> _Entries supplied_:
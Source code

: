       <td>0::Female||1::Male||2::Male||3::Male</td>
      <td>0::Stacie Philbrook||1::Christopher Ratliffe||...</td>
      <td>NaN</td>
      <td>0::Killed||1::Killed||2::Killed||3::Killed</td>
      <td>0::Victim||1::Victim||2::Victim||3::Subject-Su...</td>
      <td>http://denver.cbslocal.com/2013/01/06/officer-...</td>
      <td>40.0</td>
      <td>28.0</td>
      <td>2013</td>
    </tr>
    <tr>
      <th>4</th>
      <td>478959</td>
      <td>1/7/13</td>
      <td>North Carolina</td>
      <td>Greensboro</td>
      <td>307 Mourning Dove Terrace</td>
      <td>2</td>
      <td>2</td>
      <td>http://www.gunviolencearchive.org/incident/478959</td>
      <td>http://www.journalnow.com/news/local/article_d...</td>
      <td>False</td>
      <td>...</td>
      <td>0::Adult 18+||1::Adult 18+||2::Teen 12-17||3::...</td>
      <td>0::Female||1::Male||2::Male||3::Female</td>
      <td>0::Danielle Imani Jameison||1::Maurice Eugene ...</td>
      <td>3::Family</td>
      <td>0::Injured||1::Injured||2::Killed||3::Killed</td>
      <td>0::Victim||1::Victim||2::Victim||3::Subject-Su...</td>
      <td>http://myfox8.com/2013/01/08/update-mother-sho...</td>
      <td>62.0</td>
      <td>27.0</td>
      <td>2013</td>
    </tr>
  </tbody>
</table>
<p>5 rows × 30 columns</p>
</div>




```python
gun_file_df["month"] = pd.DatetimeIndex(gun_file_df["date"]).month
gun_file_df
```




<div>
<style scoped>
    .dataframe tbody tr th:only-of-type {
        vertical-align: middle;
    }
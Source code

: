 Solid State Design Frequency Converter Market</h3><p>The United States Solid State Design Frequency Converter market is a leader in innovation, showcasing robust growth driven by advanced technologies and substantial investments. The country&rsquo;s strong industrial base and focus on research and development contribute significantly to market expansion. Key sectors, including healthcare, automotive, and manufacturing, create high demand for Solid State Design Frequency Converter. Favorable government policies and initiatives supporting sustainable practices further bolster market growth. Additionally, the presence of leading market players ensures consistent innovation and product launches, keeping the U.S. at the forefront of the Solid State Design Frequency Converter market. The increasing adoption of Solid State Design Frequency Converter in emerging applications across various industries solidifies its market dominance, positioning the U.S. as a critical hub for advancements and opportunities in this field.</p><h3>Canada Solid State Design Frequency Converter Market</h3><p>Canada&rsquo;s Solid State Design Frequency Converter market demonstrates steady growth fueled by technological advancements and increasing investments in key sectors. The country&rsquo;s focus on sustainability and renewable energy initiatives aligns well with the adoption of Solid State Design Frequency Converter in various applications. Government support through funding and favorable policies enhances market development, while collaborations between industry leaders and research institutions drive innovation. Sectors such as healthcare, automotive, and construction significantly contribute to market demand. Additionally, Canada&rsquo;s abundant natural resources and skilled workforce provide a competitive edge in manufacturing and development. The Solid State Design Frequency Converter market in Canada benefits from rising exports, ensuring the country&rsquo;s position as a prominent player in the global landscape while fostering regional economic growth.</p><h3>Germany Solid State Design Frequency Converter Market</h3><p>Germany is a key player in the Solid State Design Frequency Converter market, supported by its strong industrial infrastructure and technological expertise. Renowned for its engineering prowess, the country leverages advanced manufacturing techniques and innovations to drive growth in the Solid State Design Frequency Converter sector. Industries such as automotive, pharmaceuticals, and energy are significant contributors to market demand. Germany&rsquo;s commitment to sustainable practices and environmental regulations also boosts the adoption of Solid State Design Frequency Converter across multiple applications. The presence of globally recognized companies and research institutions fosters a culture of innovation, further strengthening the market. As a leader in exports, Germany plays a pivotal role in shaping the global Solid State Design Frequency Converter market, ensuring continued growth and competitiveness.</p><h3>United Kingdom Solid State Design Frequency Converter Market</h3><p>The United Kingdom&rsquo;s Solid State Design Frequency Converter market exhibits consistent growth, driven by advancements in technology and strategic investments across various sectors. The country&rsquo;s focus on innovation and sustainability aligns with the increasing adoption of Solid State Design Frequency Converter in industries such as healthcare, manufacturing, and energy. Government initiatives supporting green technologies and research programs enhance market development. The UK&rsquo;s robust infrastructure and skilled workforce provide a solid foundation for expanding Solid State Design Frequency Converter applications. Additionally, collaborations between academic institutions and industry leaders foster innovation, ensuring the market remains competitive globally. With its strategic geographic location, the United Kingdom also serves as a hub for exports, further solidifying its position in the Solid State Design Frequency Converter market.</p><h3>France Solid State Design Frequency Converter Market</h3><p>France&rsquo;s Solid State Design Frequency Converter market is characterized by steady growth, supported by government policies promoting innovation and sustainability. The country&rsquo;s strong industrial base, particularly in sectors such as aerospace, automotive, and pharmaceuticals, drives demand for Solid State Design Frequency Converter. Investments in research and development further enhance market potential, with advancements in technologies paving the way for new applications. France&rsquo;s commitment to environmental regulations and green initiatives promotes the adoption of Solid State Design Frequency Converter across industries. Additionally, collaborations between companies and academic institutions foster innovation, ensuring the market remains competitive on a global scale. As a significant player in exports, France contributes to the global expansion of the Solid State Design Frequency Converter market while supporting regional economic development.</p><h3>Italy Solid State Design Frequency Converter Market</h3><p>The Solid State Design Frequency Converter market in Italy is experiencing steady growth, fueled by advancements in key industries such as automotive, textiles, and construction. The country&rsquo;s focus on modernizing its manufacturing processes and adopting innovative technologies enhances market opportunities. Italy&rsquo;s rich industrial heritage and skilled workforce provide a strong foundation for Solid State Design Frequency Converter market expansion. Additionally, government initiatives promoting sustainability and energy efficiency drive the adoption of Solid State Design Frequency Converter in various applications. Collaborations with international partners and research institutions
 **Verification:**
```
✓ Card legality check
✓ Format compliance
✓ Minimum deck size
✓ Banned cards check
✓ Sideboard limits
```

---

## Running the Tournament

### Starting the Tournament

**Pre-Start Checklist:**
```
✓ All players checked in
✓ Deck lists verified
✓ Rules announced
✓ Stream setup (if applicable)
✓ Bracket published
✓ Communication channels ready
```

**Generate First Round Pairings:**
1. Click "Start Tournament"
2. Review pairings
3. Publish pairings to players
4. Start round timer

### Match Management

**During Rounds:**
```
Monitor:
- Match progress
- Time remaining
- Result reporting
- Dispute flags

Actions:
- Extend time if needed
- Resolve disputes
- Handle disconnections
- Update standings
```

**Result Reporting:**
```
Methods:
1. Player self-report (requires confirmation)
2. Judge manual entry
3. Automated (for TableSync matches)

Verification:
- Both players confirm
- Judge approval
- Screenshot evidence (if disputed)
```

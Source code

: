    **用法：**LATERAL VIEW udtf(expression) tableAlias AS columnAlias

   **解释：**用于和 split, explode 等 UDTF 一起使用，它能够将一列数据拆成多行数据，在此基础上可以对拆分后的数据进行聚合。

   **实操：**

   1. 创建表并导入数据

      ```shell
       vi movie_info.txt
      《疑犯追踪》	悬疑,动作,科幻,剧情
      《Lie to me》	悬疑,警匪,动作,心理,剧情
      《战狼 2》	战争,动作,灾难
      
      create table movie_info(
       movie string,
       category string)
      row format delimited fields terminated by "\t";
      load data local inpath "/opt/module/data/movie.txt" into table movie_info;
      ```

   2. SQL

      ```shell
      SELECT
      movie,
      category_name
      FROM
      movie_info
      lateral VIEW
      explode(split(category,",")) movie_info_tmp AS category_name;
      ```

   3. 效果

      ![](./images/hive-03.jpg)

> _Exercise_: Copy each line of the data above that holds "Female".

> _Exercise solution_:
:       <td>0::Female||1::Male||2::Male||3::Male</td>
      <td>0::Female||1::Male||2::Male||3::Female</td>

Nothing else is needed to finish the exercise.